• Welcome to Overclockers Forums! Join us to reply in threads, receive reduced ads, and to customize your site experience!

128-bit CPUs

Overclockers is supported by our readers. When you click a link to make a purchase, we may earn a commission. Learn More.

SPL Tech

Member
Joined
Nov 28, 2006
Why are we still on 64-bit CPUs and programs? That's so like 2005. When is 128 bit processing coming out? I feel like this is long overdue.
 
I forget what the reason for the 32 -> 64 bit switch, but I think the memory limit (~3.5GB) was a big one. 64 bit chips - if my quick search is right - can address 16 exabytes. I think the most memory I've ever needed to use was ~1.5 TB and that was a very special case on a very specialist system.

So my question in return would be: what can't you do with a 64 bit CPU that you need a 128 bit one to do?
 
There's no technical barriers AFAIK... but there just isn't a need or point. IIRC, you'll need HUGE cache sizes to handle the data..it will require more power and larger chips to make. With that pricing will be sky high as well. No OS out that can take advantage of it...hell, even a C-level exec at ARM stated they had no plans for 128-bit CPUs (2019).

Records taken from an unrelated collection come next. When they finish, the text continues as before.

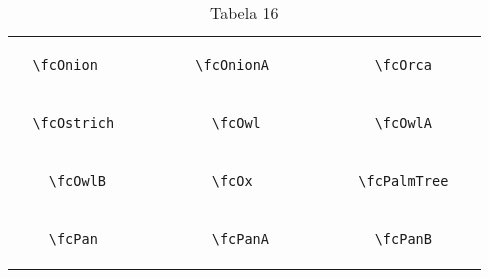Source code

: \documentclass[x11names]{article}
\begin{document}
\begin{table}[H]
\begin{tabular}{|c|c|c|c|c|c|}
		&\multirow{5}{*}{	\fcOnion	[scale=0.4]} & &\multirow{5}{*}{	\fcOnionA	[scale=0.4]} & &\multirow{5}{*}{	\fcOrca	[scale=0.3]}\\	& & & & & \\	& & & & & \\	\verb|	\fcOnion	| & & \verb|	\fcOnionA	| & & \verb|	\fcOrca	| & \\	& & & & & \\	& & & & & \\	& & & & & \\	\hline									
		&\multirow{5}{*}{	\fcOstrich	[scale=0.4]} & &\multirow{5}{*}{	\fcOwl	[scale=0.4]} & &\multirow{5}{*}{	\fcOwlA	[scale=0.8]}\\	& & & & & \\	& & & & & \\	\verb|	\fcOstrich	| & & \verb|	\fcOwl	| & & \verb|	\fcOwlA	| & \\	& & & & & \\	& & & & & \\	& & & & & \\	\hline									
		&\multirow{5}{*}{	\fcOwlB	[scale=0.4]} & &\multirow{5}{*}{	\fcOx	[scale=0.4]} & &\multirow{5}{*}{	\fcPalmTree	[scale=0.3]}\\	& & & & & \\	& & & & & \\	\verb|	\fcOwlB	| & & \verb|	\fcOx	| & & \verb|	\fcPalmTree	| & \\	& & & & & \\	& & & & & \\	& & & & & \\	\hline									
		&\multirow{5}{*}{	\fcPan	[scale=0.4]} & &\multirow{5}{*}{	\fcPanA	[scale=0.4]} & &\multirow{5}{*}{	\fcPanB	[scale=0.4]}\\	& & & & & \\	& & & & & \\	\verb|	\fcPan	| & & \verb|	\fcPanA	| & & \verb|	\fcPanB	| & \\	& & & & & \\	& & & & & \\	& & & & & \\		\hline 	\hline 	\end{tabular}	\caption{	Tabela 16	}\label{	Tab16	}\end{table}
\end{document}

Why do you feel it is long overdue? With what was said above (and doing a bit more research) it doesn't seem like there are many benefits(?).
 
As already covered, bit-ness of a CPU can cover separately addressable ram range, and/or data sizes. I think there are some edge cases where it might be useful for data handling, but they're niche enough I'm guessing the silicon cost makes it un-economic. Look at consumer grade GPUs, they've had crippled FP64 performance for a long time now since it largely isn't needed outside of specific use cases, where they're happy to sell you a more expensive product that isn't crippled. FP32 perf OTOH is ever increasing, and with ML stuff, we're seeing smaller data sizes being the trend, not bigger. Basically, find a killer app for the masses that needs 128-bit data sizes, then they'll make the CPU support for it happen. Don't hold your breath.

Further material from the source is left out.